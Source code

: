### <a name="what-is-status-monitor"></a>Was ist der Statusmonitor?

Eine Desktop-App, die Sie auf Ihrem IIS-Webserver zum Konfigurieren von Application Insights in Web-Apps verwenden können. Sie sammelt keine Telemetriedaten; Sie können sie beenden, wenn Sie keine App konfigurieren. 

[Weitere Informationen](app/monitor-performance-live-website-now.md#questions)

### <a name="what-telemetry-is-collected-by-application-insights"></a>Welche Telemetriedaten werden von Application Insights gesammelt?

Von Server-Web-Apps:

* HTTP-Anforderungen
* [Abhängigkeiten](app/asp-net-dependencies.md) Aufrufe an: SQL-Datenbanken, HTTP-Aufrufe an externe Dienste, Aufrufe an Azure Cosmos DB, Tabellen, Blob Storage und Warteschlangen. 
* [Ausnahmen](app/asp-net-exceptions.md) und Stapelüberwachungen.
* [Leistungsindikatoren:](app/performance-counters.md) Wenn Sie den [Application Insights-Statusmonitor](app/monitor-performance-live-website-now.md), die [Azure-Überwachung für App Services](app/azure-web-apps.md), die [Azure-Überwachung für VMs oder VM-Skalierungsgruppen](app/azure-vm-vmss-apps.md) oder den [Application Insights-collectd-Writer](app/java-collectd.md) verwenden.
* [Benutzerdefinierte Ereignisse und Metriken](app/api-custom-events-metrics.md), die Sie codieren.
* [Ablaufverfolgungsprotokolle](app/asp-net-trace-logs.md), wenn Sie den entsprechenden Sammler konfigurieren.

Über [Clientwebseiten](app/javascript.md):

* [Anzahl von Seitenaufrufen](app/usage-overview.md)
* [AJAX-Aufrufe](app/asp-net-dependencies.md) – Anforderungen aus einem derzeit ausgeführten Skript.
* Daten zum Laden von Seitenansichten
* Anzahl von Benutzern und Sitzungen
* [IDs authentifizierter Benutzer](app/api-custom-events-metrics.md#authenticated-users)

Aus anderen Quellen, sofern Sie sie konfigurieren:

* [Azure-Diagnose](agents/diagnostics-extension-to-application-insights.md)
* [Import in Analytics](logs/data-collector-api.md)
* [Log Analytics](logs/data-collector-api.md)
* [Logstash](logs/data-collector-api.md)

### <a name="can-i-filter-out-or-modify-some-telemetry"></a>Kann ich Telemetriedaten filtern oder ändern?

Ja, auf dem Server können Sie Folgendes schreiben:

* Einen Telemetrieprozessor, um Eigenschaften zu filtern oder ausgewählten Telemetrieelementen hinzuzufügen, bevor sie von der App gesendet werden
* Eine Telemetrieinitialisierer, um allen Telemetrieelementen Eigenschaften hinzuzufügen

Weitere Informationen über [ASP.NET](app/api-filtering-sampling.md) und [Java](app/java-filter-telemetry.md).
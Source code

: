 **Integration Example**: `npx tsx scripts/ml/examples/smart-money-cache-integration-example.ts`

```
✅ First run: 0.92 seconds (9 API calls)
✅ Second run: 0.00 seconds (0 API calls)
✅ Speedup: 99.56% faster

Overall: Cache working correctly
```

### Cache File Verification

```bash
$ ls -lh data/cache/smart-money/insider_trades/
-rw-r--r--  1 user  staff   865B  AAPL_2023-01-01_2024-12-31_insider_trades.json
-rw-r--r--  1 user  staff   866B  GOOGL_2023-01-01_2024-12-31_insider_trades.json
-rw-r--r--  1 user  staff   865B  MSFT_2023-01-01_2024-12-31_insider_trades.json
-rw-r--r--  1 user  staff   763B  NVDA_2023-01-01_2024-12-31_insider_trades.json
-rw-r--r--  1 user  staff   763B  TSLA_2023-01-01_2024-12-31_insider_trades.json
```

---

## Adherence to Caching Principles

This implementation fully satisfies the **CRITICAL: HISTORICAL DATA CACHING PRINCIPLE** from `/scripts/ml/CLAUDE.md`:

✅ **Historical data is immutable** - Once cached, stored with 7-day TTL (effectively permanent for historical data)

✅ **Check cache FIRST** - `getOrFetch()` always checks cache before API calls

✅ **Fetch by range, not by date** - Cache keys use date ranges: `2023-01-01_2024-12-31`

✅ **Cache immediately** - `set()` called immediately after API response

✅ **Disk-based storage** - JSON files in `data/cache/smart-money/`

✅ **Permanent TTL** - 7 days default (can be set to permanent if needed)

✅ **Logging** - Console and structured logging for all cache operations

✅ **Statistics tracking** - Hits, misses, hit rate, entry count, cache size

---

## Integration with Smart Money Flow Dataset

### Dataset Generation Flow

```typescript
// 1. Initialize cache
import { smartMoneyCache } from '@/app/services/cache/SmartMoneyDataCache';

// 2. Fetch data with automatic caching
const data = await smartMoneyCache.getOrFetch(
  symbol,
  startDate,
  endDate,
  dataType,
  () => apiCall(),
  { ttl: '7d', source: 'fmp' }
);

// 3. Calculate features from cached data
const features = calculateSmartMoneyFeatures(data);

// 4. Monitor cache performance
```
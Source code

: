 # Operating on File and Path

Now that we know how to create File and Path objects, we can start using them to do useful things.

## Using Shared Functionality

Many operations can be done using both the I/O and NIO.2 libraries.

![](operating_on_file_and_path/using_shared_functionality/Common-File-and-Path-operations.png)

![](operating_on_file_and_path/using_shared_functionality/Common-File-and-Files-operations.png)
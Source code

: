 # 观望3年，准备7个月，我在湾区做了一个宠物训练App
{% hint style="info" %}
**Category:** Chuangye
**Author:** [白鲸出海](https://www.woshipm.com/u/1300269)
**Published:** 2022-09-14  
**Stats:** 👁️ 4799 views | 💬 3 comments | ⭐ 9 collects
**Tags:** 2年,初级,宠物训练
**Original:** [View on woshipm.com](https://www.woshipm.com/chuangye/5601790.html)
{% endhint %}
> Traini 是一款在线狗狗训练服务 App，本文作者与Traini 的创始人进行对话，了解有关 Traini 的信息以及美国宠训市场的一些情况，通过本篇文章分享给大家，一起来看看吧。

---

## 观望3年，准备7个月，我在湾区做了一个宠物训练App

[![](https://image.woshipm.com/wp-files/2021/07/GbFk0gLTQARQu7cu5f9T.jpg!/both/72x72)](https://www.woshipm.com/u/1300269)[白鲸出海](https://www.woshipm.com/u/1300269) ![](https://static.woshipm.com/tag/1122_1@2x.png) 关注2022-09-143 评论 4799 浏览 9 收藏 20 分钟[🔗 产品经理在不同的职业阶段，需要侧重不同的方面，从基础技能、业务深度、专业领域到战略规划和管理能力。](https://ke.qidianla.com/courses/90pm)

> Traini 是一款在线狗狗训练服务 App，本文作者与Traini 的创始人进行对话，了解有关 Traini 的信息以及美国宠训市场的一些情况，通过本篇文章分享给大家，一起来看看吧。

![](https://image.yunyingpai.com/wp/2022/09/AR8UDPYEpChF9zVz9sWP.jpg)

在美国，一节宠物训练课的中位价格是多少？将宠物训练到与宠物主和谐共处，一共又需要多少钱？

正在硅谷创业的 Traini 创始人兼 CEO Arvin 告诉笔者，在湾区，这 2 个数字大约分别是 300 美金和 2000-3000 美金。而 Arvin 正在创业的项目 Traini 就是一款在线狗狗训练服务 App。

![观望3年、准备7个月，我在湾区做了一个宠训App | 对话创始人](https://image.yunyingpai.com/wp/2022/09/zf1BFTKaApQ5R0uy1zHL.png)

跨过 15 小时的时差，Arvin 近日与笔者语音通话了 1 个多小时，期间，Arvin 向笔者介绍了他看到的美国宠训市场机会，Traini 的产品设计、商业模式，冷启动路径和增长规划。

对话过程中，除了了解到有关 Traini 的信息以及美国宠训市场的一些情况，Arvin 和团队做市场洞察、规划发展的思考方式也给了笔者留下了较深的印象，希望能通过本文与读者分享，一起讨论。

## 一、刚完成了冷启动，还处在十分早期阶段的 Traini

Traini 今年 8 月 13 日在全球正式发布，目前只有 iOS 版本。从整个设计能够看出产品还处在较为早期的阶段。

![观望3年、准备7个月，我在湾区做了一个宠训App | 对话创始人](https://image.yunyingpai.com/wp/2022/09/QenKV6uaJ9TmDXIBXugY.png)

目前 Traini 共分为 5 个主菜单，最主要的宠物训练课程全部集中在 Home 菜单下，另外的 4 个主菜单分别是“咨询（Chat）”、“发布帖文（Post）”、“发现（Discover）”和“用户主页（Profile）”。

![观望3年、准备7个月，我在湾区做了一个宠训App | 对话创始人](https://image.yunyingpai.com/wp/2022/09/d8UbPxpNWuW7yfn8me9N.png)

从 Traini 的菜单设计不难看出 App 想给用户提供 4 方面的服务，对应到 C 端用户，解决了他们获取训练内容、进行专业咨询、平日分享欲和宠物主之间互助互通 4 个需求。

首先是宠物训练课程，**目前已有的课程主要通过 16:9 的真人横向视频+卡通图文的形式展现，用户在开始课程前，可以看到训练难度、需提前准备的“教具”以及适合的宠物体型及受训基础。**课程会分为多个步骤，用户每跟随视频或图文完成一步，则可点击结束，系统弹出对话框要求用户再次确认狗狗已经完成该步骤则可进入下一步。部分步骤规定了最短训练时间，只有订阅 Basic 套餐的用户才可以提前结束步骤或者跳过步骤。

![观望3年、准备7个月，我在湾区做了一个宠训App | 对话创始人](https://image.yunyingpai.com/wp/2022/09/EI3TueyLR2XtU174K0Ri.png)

◆ **What to work on**
Please return exactly the lines from the first line of the material through the one with "die Sie codieren.", and no lines after it.

◆ **Response box**
Source code

:### <a name="what-is-status-monitor"></a>Was ist der Statusmonitor?

Eine Desktop-App, die Sie auf Ihrem IIS-Webserver zum Konfigurieren von Application Insights in Web-Apps verwenden können. Sie sammelt keine Telemetriedaten; Sie können sie beenden, wenn Sie keine App konfigurieren. 

[Weitere Informationen](app/monitor-performance-live-website-now.md#questions)

### <a name="what-telemetry-is-collected-by-application-insights"></a>Welche Telemetriedaten werden von Application Insights gesammelt?

Von Server-Web-Apps:

* HTTP-Anforderungen
* [Abhängigkeiten](app/asp-net-dependencies.md) Aufrufe an: SQL-Datenbanken, HTTP-Aufrufe an externe Dienste, Aufrufe an Azure Cosmos DB, Tabellen, Blob Storage und Warteschlangen. 
* [Ausnahmen](app/asp-net-exceptions.md) und Stapelüberwachungen.
* [Leistungsindikatoren:](app/performance-counters.md) Wenn Sie den [Application Insights-Statusmonitor](app/monitor-performance-live-website-now.md), die [Azure-Überwachung für App Services](app/azure-web-apps.md), die [Azure-Überwachung für VMs oder VM-Skalierungsgruppen](app/azure-vm-vmss-apps.md) oder den [Application Insights-collectd-Writer](app/java-collectd.md) verwenden.
* [Benutzerdefinierte Ereignisse und Metriken](app/api-custom-events-metrics.md), die Sie codieren.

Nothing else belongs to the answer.